An affordable home
The house on Charlotte Street in Davenport was in bad shape. The bank had taken it back from a previous owner. It needed pretty much everything – plumbing, electrical, HVAC, a roof, and all sorts of drywall, painting, flooring, and appliances.
Along came One Eighty – an organization that knows a few things about rehabbing buildings and lives. Their dream? To renovate, each year, a handful of the dozens and dozens of abandoned and neglected houses in Davenport, and then give families with low income the opportunity to own a home.
The bank gave One Eighty the house for free. One Eighty’s work crews – the organization runs businesses to assist its program participants in returning to productive lives – worked on the house. One Eighty invested about $35,000 on materials and professionals to make the transformation complete.
“We want to take every abandoned house we can get our hands on and renovate them,” said Rusty Boruff, One Eighty’s leader. “Don’t believe people when they tell you it can’t be done. This is the new way to fight poverty, homelessness, and our affordable housing crisis. This house will be used to bless a family going through a difficult time. It’s a pretty simple concept.”
The house on Charlotte Street was the first One Eighty completed. A family of three, a couple and their son, recently moved in. Soon, in partnership with St. Paul, One Eighty will find another house to do the same. Who will live there? A family whose children attend Madison Elementary School, which St. Paul also partners with, will be chosen to start on the path to homeownership.
An incredible need
Last year, the All St. Paul Reads selection was Evicted: Poverty and Profit in the American City by Matthew Desmond. It prompted a discussion: What can St. Paul do to eliminate the housing barriers people in poverty face, while also stabilizing neighborhoods through homeownership?
Over the past several months, the St.
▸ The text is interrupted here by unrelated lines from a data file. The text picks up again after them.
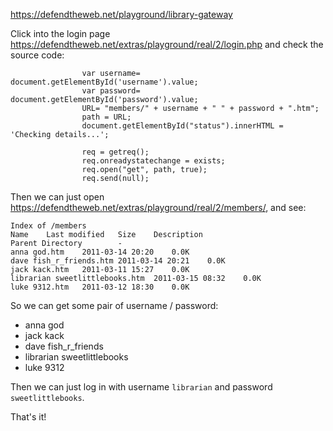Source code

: <https://defendtheweb.net/playground/library-gateway>

Click into the login page <https://defendtheweb.net/extras/playground/real/2/login.php> and check the source code:

```
				var username= document.getElementById('username').value;
				var password= document.getElementById('password').value;
				URL= "members/" + username + " " + password + ".htm";
				path = URL;
				document.getElementById("status").innerHTML = 'Checking details...';

				req = getreq();
				req.onreadystatechange = exists;
				req.open("get", path, true);
				req.send(null);     
```

Then we can just open <https://defendtheweb.net/extras/playground/real/2/members/>, and see:

```
Index of /members
Name	Last modified	Size	Description
Parent Directory	 	-	 
anna god.htm	2011-03-14 20:20	0.0K	 
dave fish_r_friends.htm	2011-03-14 20:21	0.0K	 
jack kack.htm	2011-03-11 15:27	0.0K	 
librarian sweetlittlebooks.htm	2011-03-15 08:32	0.0K	 
luke 9312.htm	2011-03-12 18:30	0.0K	 
```

So we can get some pair of username / password:
- anna god
- jack kack
- dave fish_r_friends
- librarian sweetlittlebooks
- luke 9312

Then we can just log in with username `librarian` and password `sweetlittlebooks`.

That's it!

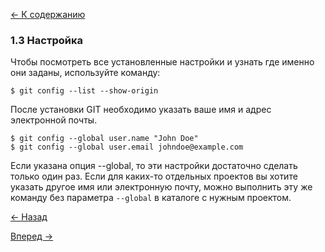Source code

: 
[<- К содержанию](readme.md)
### 1.3 Настройка

Чтобы посмотреть все установленные настройки и узнать где именно они заданы, используйте команду:
```
$ git config --list --show-origin

```

После установки GIT необходимо указать ваше имя и адрес электронной почты.
```
$ git config --global user.name "John Doe"
$ git config --global user.email johndoe@example.com
```
Eсли указана опция --global, то эти настройки достаточно сделать только один раз.
Если для каких-то отдельных проектов вы хотите указать другое имя или электронную почту, можно выполнить эту же команду без параметра `--global` в каталоге с нужным проектом.

[<- Назад](install_git.md)

[Вперед ->](help-git.md)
Paul Mission Board engaged in detailed conversations regarding local options for affordable housing. They brainstormed and investigated a number of ways St. Paul might make a meaningful and substantial impact for some low income individuals in search of stable housing.
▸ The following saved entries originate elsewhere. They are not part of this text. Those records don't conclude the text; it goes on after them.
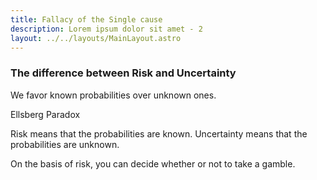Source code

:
 ```yaml
---
title: Fallacy of the Single cause
description: Lorem ipsum dolor sit amet - 2
layout: ../../layouts/MainLayout.astro
---
```


### The difference between Risk and Uncertainty

We favor known probabilities over unknown ones.

Ellsberg Paradox

Risk means that the probabilities are known.
Uncertainty means that the probabilities are unknown.

On the basis of risk, you can decide whether or not to take a gamble.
“We recognize there is an incredible need for local, stable, and safe housing, particularly in the neighborhood that serves as the residential base for Madison Elementary School, our partner school,” the Mission Board said in its report to the Congregational Council. “We believe there is substantial merit in identifying and assisting working families whohave so much in place to succeed in life, but who cannot land or afford safe and dependable housing. We’ve wondered together how we might help foster safe and affordable housing that would, in turn, allow other basic necessities for human flourishing to fall into place for at least a few families.”
As part of this agreement, St. Paul will make an upfront monetary gift of $43,000 to One Eighty for the express purpose of One Eighty acquiring and rehabbing a home in need of repairs in the Madison Elementary School boundary. One Eighty will own the home. The family selected for the program will make a reasonable payment each month to One Eighty, based on their income. In this rent-to-own model, One Eighty will eventually turn over ownership of the home once program expectations are met.
All the while, a team of people from St. Paul will help refurbish the home, and then support the family as they move from instability to stability. The hope is that this pilot project is the beginning of an extended partnership.
Choosing the family
Christina Taylor, who is Madison Elementary’s social worker, will guide the process of selecting a family. She also was involved in the selection of the family now calling Charlotte Street home. Oftentimes, even with working two or more jobs, it is hard for families to afford a home.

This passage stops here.